The 10-foot-high brick structure features two white concrete reliefs with scenes of Corktown life: a person walking a dog, taking a bus and sitting in a local diner.

The work's creator, Jerome Ferretti, is a well-known local artist who's lived in the neighborhood for a little more than 30 years. Ferretti comes from a family of bricklayers and learned the trade himself at an apprenticeship school. He also studied art at Detroit's College for Creative Studies, where he served as an artist-in-residence. Ferretti said he blurs the line between mason and artist.
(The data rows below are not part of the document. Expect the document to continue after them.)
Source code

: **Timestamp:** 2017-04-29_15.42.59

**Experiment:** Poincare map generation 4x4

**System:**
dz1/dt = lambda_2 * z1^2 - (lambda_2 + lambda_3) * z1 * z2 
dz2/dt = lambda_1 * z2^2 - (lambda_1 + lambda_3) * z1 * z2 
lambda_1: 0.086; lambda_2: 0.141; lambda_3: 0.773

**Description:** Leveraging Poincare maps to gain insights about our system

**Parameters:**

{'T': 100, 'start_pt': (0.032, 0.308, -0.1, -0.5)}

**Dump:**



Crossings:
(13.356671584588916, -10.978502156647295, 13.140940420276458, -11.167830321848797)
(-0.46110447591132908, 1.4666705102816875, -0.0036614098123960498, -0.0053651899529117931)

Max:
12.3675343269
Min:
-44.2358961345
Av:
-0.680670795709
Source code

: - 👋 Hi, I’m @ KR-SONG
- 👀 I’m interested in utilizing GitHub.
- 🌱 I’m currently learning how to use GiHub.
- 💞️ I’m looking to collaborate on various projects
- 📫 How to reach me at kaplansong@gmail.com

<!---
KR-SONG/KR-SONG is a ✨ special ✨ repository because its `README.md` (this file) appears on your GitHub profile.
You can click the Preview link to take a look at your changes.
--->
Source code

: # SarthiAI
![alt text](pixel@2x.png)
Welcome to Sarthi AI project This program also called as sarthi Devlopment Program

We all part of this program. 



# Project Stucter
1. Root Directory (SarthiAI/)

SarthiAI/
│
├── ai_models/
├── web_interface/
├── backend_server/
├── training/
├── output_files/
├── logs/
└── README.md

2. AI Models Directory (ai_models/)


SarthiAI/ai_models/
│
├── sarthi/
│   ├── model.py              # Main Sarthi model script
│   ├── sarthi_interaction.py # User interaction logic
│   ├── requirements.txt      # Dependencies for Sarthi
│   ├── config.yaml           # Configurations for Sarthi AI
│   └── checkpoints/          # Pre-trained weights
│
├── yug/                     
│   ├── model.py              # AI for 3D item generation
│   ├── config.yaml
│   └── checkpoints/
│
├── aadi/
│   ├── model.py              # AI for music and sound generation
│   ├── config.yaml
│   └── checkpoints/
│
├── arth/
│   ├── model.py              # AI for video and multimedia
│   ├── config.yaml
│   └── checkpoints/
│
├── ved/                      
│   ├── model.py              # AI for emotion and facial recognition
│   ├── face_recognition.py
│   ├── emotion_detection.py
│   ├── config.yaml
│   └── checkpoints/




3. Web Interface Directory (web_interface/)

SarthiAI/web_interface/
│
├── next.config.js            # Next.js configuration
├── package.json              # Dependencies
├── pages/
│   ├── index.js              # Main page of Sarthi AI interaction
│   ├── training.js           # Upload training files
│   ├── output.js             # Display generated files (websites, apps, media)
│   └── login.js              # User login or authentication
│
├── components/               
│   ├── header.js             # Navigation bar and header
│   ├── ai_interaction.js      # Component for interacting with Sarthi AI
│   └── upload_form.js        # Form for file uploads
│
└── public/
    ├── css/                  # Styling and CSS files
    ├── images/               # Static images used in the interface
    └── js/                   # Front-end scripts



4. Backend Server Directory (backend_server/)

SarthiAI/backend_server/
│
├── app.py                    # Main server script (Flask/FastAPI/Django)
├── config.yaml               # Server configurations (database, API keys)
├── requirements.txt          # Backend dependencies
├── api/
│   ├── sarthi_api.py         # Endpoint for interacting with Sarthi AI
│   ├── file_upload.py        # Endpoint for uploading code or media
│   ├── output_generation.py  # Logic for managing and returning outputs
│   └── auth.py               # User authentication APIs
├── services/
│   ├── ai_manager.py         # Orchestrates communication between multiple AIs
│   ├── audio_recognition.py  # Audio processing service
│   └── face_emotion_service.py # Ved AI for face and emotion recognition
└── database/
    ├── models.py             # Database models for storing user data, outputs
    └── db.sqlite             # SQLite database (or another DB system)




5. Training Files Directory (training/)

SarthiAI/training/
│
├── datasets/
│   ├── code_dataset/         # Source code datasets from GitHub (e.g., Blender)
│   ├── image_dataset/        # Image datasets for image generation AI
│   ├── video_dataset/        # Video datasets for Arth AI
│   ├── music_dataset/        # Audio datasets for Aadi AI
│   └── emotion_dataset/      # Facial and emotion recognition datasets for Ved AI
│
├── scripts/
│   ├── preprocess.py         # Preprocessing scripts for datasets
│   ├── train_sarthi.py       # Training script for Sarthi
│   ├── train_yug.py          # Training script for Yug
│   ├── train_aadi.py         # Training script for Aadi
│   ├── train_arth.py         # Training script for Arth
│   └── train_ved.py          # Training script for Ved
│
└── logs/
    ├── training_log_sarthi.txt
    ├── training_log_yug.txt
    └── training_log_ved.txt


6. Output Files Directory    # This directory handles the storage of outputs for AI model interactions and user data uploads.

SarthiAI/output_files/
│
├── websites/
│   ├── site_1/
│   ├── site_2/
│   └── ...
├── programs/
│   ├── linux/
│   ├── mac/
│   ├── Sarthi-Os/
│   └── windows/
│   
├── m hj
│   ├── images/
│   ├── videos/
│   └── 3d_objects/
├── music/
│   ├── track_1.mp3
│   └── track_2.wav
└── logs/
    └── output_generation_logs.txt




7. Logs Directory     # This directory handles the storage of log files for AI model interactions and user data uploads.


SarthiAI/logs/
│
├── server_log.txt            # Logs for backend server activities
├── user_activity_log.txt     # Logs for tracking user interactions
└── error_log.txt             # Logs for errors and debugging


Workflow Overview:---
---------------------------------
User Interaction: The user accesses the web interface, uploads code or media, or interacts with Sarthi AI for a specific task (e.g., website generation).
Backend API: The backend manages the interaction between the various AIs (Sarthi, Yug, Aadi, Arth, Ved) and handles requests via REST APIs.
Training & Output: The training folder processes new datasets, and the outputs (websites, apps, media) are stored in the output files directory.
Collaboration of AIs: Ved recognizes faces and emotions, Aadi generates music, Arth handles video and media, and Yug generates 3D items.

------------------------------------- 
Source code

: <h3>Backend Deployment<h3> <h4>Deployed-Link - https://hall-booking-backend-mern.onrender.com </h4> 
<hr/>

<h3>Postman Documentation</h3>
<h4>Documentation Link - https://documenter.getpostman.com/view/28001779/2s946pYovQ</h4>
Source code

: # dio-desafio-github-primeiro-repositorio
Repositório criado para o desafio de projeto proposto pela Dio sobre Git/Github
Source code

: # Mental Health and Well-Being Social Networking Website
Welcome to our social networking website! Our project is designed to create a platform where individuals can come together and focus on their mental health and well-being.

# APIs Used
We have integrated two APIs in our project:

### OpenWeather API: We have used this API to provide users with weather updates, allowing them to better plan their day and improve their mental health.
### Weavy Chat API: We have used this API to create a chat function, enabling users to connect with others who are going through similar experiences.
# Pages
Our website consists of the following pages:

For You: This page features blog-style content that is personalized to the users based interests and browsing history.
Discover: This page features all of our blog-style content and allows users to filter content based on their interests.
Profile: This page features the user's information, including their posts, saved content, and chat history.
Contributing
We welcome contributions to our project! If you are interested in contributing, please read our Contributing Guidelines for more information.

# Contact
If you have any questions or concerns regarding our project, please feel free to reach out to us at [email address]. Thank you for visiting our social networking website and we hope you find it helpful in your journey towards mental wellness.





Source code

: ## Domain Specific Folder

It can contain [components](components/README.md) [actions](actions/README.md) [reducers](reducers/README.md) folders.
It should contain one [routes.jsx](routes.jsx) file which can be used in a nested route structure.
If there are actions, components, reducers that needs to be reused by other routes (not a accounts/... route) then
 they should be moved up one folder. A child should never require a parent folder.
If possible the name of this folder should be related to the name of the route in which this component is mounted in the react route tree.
"My brother often jokes that my situation is the opposite of most artists," he said. "I can afford to be a bricklayer by selling my paintings."

So how did the Corktown arch end up in a church garden? The now defunct Greater Corktown Development Corporation (GCDC) originally commissioned the work in 2005 to serve as a gateway to North Corktown. Members planned to place it next to a never-realized farmer's market in a lot near the Knox dry cleaners at the corner of Temple and Trumbull. But those plans fell through because the property owner wouldn't sell.
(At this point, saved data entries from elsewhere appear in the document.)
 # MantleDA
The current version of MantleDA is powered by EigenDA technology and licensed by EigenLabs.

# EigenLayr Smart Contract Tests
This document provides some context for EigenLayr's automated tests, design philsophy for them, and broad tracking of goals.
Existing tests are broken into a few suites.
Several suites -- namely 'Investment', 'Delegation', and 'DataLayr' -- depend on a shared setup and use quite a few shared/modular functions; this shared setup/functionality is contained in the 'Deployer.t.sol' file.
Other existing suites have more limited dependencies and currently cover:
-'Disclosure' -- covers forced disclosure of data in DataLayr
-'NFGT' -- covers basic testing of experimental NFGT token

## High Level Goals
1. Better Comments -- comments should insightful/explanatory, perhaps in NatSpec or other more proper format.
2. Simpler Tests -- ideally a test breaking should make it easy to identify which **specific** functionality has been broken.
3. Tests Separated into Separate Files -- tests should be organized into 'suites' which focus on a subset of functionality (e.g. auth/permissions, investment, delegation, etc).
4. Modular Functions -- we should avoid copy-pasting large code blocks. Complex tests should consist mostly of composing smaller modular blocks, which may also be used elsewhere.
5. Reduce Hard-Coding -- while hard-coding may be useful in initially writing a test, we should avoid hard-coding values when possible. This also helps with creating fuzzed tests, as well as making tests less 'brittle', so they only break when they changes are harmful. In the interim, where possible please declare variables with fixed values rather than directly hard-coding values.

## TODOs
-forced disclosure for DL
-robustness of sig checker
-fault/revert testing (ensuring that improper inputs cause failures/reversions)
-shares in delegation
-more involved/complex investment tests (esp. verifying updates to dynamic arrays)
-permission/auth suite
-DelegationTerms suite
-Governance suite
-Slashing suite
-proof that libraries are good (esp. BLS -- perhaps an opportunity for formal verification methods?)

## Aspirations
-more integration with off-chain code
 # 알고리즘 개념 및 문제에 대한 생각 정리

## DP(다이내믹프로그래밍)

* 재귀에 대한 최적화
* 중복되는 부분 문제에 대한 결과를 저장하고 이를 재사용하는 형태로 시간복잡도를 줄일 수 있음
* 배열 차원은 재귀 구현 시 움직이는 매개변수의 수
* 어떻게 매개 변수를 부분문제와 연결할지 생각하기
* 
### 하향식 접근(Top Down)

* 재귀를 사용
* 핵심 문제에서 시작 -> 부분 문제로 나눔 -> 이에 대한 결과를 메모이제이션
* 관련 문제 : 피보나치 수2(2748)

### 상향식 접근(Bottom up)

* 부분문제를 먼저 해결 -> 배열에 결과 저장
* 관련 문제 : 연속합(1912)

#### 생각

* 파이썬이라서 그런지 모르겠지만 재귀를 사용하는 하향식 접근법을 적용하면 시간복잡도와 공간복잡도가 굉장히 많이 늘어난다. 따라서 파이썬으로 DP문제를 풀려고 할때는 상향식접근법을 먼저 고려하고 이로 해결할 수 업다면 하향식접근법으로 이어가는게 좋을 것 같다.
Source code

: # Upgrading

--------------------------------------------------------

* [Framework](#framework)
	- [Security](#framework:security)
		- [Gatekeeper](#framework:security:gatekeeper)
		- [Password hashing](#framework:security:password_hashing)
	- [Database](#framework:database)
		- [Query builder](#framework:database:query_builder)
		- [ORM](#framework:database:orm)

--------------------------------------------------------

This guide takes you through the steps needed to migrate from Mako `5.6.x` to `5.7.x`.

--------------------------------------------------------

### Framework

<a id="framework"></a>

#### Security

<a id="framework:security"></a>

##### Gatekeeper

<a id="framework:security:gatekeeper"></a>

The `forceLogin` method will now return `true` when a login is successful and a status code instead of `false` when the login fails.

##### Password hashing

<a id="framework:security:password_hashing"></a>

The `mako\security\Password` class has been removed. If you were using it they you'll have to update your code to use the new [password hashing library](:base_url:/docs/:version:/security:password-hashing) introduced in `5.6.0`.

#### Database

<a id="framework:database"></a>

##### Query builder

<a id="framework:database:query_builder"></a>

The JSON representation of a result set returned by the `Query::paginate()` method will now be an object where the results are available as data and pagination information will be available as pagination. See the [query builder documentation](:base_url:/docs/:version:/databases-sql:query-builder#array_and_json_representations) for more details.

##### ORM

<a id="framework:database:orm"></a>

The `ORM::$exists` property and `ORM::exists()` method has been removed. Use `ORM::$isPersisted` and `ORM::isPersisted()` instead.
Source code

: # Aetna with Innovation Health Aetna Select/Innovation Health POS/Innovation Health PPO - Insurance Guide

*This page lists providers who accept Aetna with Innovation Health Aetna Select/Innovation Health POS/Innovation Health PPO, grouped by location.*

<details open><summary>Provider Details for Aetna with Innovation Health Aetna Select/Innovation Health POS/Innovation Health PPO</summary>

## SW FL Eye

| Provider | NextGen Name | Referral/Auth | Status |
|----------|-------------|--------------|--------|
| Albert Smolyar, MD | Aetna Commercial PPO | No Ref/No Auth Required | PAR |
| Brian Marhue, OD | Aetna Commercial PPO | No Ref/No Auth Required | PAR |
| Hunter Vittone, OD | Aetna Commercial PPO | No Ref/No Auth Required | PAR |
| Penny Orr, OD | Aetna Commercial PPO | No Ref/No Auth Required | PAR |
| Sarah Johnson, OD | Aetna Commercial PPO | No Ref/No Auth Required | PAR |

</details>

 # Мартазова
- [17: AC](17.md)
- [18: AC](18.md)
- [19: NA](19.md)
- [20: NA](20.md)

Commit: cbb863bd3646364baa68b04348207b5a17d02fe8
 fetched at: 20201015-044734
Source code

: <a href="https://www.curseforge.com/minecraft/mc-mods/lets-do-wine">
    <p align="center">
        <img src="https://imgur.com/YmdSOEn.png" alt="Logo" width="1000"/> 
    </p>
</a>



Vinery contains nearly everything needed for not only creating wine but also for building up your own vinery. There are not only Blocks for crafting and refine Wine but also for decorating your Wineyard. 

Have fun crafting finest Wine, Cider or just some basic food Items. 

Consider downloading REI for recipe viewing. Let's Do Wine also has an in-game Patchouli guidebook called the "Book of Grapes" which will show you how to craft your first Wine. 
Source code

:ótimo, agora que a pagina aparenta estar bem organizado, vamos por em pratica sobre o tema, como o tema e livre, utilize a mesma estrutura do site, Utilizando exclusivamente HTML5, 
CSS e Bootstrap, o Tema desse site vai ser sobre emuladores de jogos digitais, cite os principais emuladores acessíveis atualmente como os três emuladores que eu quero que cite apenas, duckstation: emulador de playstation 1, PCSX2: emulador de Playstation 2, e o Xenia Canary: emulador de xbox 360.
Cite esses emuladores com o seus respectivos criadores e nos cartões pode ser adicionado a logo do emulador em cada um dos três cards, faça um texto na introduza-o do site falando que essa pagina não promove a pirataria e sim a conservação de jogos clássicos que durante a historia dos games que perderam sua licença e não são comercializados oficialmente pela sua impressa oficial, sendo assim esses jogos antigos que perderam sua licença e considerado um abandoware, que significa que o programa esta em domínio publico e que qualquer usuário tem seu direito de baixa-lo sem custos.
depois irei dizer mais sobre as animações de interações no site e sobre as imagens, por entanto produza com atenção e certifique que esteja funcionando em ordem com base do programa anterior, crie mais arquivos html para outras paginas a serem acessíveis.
Spirit of Hope's chief gardener Kate Devlin said Ferretti wanted to put the arch at a site on Mack Avenue, but Devlin, who was worried it would be struck by a car, persuaded the board to use the current site behind the church garden.

While GCDC had to disband in 2010 due to financial difficulties, the location for the arch was settled, and its construction was finished in 2007.

In a small twist of fate, the church now hosts a local farmer's and craft market near the archway.

Devlin said visitors love the arch, although they sometimes mistake it for the remains of an old building.

"Jerome purposely found bricks that were old, so people think it's really well established," she said, "They don't know that five years ago it was a vacant lot with broken-down cars, really high weeds and dogs there."

Ferretti has assembled several other public artworks in the neighborhood, including a Corktown mural on the corner of 6th Street and Michigan Avenue and a huge brick cat sculpture titled "Monumental Kitty" that commemorates the old Tiger Stadium baseball field.

The arch and "Monumental Kitty" bookend Cochrane Street, near Ferretti's home.

"I love it," he said, "two pieces of public art on the street where I live!"

CORRECTION: The story has been corrected to reflect that one of the possible locations for the arch following the initial choice at Temple and Trumbull was on Mack Avenue, rather than in front of the Spirit of Hope Church as the story originally read.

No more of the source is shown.